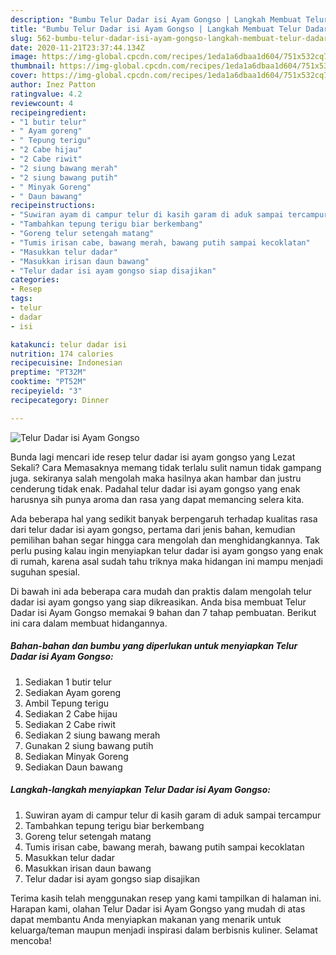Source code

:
 ```yaml
---
description: "Bumbu Telur Dadar isi Ayam Gongso | Langkah Membuat Telur Dadar isi Ayam Gongso Yang Enak Dan Mudah"
title: "Bumbu Telur Dadar isi Ayam Gongso | Langkah Membuat Telur Dadar isi Ayam Gongso Yang Enak Dan Mudah"
slug: 562-bumbu-telur-dadar-isi-ayam-gongso-langkah-membuat-telur-dadar-isi-ayam-gongso-yang-enak-dan-mudah
date: 2020-11-21T23:37:44.134Z
image: https://img-global.cpcdn.com/recipes/1eda1a6dbaa1d604/751x532cq70/telur-dadar-isi-ayam-gongso-foto-resep-utama.jpg
thumbnail: https://img-global.cpcdn.com/recipes/1eda1a6dbaa1d604/751x532cq70/telur-dadar-isi-ayam-gongso-foto-resep-utama.jpg
cover: https://img-global.cpcdn.com/recipes/1eda1a6dbaa1d604/751x532cq70/telur-dadar-isi-ayam-gongso-foto-resep-utama.jpg
author: Inez Patton
ratingvalue: 4.2
reviewcount: 4
recipeingredient:
- "1 butir telur"
- " Ayam goreng"
- " Tepung terigu"
- "2 Cabe hijau"
- "2 Cabe riwit"
- "2 siung bawang merah"
- "2 siung bawang putih"
- " Minyak Goreng"
- " Daun bawang"
recipeinstructions:
- "Suwiran ayam di campur telur di kasih garam di aduk sampai tercampur"
- "Tambahkan tepung terigu biar berkembang"
- "Goreng telur setengah matang"
- "Tumis irisan cabe, bawang merah, bawang putih sampai kecoklatan"
- "Masukkan telur dadar"
- "Masukkan irisan daun bawang"
- "Telur dadar isi ayam gongso siap disajikan"
categories:
- Resep
tags:
- telur
- dadar
- isi

katakunci: telur dadar isi 
nutrition: 174 calories
recipecuisine: Indonesian
preptime: "PT32M"
cooktime: "PT52M"
recipeyield: "3"
recipecategory: Dinner

---
```



![Telur Dadar isi Ayam Gongso](https://img-global.cpcdn.com/recipes/1eda1a6dbaa1d604/751x532cq70/telur-dadar-isi-ayam-gongso-foto-resep-utama.jpg)

Bunda lagi mencari ide resep telur dadar isi ayam gongso yang Lezat Sekali? Cara Memasaknya memang tidak terlalu sulit namun tidak gampang juga. sekiranya salah mengolah maka hasilnya akan hambar dan justru cenderung tidak enak. Padahal telur dadar isi ayam gongso yang enak harusnya sih punya aroma dan rasa yang dapat memancing selera kita.



Ada beberapa hal yang sedikit banyak berpengaruh terhadap kualitas rasa dari telur dadar isi ayam gongso, pertama dari jenis bahan, kemudian pemilihan bahan segar hingga cara mengolah dan menghidangkannya. Tak perlu pusing kalau ingin menyiapkan telur dadar isi ayam gongso yang enak di rumah, karena asal sudah tahu triknya maka hidangan ini mampu menjadi suguhan spesial.


Di bawah ini ada beberapa cara mudah dan praktis dalam mengolah telur dadar isi ayam gongso yang siap dikreasikan. Anda bisa membuat Telur Dadar isi Ayam Gongso memakai 9 bahan dan 7 tahap pembuatan. Berikut ini cara dalam membuat hidangannya.

<!--inarticleads1-->

##### Bahan-bahan dan bumbu yang diperlukan untuk menyiapkan Telur Dadar isi Ayam Gongso:

1. Sediakan 1 butir telur
1. Sediakan  Ayam goreng
1. Ambil  Tepung terigu
1. Sediakan 2 Cabe hijau
1. Sediakan 2 Cabe riwit
1. Sediakan 2 siung bawang merah
1. Gunakan 2 siung bawang putih
1. Sediakan  Minyak Goreng
1. Sediakan  Daun bawang




<!--inarticleads2-->

##### Langkah-langkah menyiapkan Telur Dadar isi Ayam Gongso:

1. Suwiran ayam di campur telur di kasih garam di aduk sampai tercampur
1. Tambahkan tepung terigu biar berkembang
1. Goreng telur setengah matang
1. Tumis irisan cabe, bawang merah, bawang putih sampai kecoklatan
1. Masukkan telur dadar
1. Masukkan irisan daun bawang
1. Telur dadar isi ayam gongso siap disajikan




Terima kasih telah menggunakan resep yang kami tampilkan di halaman ini. Harapan kami, olahan Telur Dadar isi Ayam Gongso yang mudah di atas dapat membantu Anda menyiapkan makanan yang menarik untuk keluarga/teman maupun menjadi inspirasi dalam berbisnis kuliner. Selamat mencoba!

◆ **WORK TO COMPLETE**:
Collect each line of the entries that has the word "untuk", copying it in full.

◆ **RESPONSE BOX**:
##### Bahan-bahan dan bumbu yang diperlukan untuk menyiapkan Telur Dadar isi Ayam Gongso:
Terima kasih telah menggunakan resep yang kami tampilkan di halaman ini. Harapan kami, olahan Telur Dadar isi Ayam Gongso yang mudah di atas dapat membantu Anda menyiapkan makanan yang menarik untuk keluarga/teman maupun menjadi inspirasi dalam berbisnis kuliner. Selamat mencoba!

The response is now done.